Matthias platzte draußen der Kragen: „Da hast du wohl zwischen zwei Stühlen oder zwischen zwei Tischen gesessen, Doris. Fand ich echt nicht gut. Hättest deinen Schulkameraden ja doch mal die Meinung sagen können!“ Sie zog ihre Augenbrauen hoch: „Da haben die doch nur drauf gewartet, um dich dann richtig durch den Kakao zu ziehen.“ Dann schwieg sie. Die Stimmung war gedrückt, da half auch kein Spaziergang im romantischen Stadtpark, rund um das alte Moerser Schloss. Sie hielten verkrampft Händchen, aber die Kussallee war geschlossen.
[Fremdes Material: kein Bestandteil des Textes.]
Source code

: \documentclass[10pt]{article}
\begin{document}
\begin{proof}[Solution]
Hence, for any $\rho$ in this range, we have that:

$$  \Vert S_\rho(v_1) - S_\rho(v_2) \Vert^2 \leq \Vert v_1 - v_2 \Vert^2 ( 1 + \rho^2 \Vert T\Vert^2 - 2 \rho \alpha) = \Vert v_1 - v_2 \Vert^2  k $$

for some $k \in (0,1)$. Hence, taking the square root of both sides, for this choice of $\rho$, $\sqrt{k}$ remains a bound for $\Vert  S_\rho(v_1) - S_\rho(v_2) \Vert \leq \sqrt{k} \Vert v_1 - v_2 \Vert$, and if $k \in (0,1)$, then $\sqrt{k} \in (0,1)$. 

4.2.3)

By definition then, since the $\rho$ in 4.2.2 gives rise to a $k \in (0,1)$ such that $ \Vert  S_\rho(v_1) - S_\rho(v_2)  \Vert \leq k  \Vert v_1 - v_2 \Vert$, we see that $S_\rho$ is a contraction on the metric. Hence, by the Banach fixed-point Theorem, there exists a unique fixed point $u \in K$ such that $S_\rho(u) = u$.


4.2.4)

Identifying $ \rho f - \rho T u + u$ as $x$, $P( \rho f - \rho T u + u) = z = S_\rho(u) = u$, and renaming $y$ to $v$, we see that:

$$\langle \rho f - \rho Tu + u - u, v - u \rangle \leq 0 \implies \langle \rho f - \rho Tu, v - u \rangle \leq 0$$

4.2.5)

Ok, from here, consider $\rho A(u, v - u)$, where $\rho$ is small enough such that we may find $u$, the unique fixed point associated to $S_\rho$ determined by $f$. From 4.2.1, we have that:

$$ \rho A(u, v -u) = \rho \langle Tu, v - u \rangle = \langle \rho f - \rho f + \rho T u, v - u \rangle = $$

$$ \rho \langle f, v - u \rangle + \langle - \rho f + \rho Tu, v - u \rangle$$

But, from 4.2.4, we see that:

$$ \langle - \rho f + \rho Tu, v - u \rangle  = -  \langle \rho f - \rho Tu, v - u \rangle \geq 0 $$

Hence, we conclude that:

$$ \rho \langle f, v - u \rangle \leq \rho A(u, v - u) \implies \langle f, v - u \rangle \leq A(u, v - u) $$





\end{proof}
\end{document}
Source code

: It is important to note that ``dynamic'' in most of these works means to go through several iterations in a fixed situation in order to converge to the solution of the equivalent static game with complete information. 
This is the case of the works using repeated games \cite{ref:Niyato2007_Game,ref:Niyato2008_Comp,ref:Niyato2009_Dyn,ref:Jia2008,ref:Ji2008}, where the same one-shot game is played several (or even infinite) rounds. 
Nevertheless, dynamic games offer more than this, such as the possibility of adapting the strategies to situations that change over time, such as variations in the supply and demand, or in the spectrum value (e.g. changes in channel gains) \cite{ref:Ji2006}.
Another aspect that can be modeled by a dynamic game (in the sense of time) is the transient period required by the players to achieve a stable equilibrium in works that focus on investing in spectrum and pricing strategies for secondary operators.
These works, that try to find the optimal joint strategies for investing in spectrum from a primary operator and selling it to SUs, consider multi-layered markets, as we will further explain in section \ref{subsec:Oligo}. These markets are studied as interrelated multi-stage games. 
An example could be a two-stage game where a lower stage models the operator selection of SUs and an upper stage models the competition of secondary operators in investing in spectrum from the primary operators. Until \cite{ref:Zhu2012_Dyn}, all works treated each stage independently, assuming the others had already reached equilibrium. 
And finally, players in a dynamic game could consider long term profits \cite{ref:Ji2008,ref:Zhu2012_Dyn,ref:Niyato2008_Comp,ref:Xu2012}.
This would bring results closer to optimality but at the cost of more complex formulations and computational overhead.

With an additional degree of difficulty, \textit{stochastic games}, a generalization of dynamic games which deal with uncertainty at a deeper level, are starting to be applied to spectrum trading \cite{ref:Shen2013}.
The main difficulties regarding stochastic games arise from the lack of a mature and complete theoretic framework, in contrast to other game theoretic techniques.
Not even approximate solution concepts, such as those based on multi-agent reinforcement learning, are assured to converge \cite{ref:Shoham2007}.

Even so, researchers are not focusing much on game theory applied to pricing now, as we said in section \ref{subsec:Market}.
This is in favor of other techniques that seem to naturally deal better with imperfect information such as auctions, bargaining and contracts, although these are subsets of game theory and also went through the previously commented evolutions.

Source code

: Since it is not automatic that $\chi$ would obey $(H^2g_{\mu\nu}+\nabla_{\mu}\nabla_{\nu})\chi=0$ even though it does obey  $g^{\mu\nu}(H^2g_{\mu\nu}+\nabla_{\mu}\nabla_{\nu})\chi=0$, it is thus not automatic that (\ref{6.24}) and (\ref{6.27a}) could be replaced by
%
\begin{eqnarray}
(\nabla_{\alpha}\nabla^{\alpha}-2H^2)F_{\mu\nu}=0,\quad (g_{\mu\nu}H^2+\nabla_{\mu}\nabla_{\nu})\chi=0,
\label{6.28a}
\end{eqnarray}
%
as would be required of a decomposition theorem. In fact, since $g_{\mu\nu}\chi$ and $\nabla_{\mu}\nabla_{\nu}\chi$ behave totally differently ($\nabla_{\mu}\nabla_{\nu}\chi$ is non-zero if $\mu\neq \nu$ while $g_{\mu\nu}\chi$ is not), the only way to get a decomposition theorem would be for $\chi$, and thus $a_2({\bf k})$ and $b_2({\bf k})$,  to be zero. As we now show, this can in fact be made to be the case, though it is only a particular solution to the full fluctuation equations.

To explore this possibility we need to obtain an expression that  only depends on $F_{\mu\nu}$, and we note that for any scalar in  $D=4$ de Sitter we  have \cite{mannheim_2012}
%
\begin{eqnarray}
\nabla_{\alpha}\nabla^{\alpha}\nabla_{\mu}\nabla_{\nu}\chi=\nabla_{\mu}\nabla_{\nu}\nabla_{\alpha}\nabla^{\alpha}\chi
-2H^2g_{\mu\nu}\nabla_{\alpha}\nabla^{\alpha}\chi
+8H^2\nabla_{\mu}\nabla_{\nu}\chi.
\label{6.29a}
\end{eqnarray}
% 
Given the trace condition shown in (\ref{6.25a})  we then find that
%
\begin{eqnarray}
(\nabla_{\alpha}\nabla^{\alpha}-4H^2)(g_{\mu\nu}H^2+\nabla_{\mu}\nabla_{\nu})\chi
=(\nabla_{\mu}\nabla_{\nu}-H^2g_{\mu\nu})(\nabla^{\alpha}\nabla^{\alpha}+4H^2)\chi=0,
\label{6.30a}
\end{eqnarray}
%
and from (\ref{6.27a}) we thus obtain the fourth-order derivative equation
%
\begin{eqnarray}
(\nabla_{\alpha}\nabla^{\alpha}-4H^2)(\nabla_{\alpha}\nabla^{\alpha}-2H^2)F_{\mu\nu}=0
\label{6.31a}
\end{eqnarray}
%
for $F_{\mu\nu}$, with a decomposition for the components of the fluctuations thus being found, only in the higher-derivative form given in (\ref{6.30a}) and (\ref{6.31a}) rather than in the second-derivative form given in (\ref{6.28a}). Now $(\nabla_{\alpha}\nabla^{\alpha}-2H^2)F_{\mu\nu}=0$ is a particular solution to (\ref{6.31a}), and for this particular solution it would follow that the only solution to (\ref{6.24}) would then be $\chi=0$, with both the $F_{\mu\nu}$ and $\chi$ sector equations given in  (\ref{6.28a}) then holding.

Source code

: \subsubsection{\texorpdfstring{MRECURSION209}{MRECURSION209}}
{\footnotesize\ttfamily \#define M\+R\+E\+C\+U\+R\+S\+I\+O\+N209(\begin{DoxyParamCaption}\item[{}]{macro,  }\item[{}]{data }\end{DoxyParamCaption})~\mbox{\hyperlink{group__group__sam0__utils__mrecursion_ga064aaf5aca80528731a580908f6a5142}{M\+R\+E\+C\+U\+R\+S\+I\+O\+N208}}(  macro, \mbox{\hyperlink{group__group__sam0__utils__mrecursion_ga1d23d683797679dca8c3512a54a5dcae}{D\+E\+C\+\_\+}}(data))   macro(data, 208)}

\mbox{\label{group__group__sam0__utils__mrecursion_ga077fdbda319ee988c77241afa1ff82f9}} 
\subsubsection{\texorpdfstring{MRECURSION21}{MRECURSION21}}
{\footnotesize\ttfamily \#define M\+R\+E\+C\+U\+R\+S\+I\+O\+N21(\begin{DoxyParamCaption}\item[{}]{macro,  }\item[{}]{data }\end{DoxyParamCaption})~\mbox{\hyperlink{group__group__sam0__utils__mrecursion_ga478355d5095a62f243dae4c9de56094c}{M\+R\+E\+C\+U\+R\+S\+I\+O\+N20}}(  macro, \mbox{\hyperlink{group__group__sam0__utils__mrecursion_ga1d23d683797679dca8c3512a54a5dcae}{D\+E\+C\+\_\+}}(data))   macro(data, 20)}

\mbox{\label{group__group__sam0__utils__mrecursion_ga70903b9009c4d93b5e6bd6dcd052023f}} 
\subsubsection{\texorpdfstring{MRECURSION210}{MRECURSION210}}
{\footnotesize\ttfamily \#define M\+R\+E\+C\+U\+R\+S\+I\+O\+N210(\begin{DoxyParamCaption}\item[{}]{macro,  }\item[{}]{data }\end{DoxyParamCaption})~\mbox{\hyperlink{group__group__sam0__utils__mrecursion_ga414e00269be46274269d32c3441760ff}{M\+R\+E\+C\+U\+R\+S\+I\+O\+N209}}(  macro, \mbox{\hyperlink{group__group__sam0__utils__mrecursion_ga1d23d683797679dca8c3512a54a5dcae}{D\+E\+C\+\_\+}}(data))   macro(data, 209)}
Beim nächsten Treffen machte Doris ohne viele Worte Schluss: „Wir sind ja noch so jung, und du gehst eh im September nach Bonn.“ Matthias schluckte, das war wahr. Dennoch, was hätte er dafür gegeben, in ihrer Nähe zu bleiben, sie als Freundin zu behalten. Aber Worte waren zwecklos. Sein Magen verkrampfte sich, er sah ins Leere und kämpfte mit den Tränen. Es war aus!